Andare lontano dalla propria terra impregnata da pregiudizi, andare contro il maschilismo schiacciante, incarnando ideali di libertà. Una lotta intessuta da coraggio e volontà contro le opprimenti convenzioni del tempo. Un esempio di riscatto e di grandi ideali, precorritrice dei diritti al femminile: Grazia Deledda scrittrice sarda, la prima donna a ricevere il Premio Nobel nel 1926, simbolo emblematico di emancipazione, celebrata in tutto il mondo a 150 anni dalla nascita.

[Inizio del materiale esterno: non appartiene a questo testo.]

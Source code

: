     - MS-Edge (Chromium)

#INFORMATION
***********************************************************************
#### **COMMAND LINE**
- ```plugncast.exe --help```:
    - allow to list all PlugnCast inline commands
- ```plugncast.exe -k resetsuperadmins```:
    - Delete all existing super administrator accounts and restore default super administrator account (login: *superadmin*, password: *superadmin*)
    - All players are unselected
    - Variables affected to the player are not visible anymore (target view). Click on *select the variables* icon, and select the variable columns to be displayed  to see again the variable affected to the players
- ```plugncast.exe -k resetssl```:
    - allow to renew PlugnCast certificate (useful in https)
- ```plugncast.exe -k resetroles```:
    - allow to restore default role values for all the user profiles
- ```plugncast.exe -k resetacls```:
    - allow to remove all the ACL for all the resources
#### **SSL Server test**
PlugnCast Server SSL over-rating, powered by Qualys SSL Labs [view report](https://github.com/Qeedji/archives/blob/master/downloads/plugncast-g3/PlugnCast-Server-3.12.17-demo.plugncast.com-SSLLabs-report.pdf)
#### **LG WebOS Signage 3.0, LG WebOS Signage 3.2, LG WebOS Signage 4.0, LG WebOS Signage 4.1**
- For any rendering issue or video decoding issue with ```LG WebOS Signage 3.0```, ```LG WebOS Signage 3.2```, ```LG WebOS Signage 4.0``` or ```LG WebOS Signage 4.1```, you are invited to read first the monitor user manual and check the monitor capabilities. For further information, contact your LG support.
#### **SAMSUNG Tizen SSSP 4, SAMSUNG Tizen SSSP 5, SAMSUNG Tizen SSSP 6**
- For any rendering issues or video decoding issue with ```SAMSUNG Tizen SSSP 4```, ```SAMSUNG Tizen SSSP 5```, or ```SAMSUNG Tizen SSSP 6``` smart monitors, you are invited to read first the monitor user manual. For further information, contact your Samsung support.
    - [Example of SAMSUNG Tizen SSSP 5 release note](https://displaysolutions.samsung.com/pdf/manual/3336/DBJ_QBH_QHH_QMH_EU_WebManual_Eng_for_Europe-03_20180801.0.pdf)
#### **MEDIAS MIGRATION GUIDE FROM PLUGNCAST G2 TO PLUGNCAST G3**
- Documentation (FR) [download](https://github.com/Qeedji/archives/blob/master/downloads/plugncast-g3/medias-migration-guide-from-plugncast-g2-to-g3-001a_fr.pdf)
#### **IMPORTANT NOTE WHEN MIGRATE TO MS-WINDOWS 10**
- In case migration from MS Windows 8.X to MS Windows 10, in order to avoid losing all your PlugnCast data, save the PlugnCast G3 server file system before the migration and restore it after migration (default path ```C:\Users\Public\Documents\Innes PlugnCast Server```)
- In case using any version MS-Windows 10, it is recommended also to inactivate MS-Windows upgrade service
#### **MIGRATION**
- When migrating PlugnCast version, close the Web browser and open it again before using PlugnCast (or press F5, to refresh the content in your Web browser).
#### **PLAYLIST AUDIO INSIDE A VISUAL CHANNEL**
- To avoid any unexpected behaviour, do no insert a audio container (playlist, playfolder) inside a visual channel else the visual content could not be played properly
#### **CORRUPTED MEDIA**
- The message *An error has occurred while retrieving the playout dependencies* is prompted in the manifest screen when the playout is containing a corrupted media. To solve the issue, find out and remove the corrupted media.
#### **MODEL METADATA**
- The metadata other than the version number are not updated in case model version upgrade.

“Sono nata in Sardegna, la mia famiglia, composta di gente savia ma anche di violenti e di artisti primitivi, aveva autorità e aveva anche una biblioteca. Ma quando cominciai a scrivere, a tredici anni, fui contrariata dai miei. Il filosofo ammonisce: se tuo figlio scrive versi, correggilo e mandalo per la strada dei monti; se lo trovi nella poesia la seconda volta, puniscilo ancora; se va per la terza volta, lascialo in pace perché è poeta. Senza vanità anche a me è capitato così”. Si esprimeva così, il 10 dicembre 1927 Grazia Deledda dinnanzi all’Accademia Reale Svedese che le aveva assegnato il Nobel per la Letteratura, anno 1926. La seconda donna, dopo la svedese Selma Lagerlöf, a ricevere questo riconoscimento e la prima italiana per la letteratura, mantenendo ancor oggi il primato. Semplicità, ricchezza interiore e determinazione emergevano nel discorso di una donna volitiva e coraggiosa che, aveva sfidato gli inflessibili principi di una società arcaica come quella nuorese, dov’era nata nel 1871 contrastanti lo spirito libero della Deledda che aveva “un irresistibile miraggio del mondo, e soprattutto di Roma’’ disse ancora la scrittrice a Stoccolma per il ritiro del Nobel. Aveva 55 anni quando venne insignita del maggiore riconoscimento esistente “Per la sua potenza di scrittrice, sostenuta da un alto ideale, che ritrae in forme plastiche la vita quale è nella sua appartata isola natale e che con profondità e con calore tratta problemi di generale interesse umano”. Questa la motivazione al Nobel attribuito dall’Accademia svedese e gradito da Grazia Deledda che al re Gustavo V di Svezia, rivolse semplici parole concluse nel dialetto dei pastori sardi Salude e trigu”.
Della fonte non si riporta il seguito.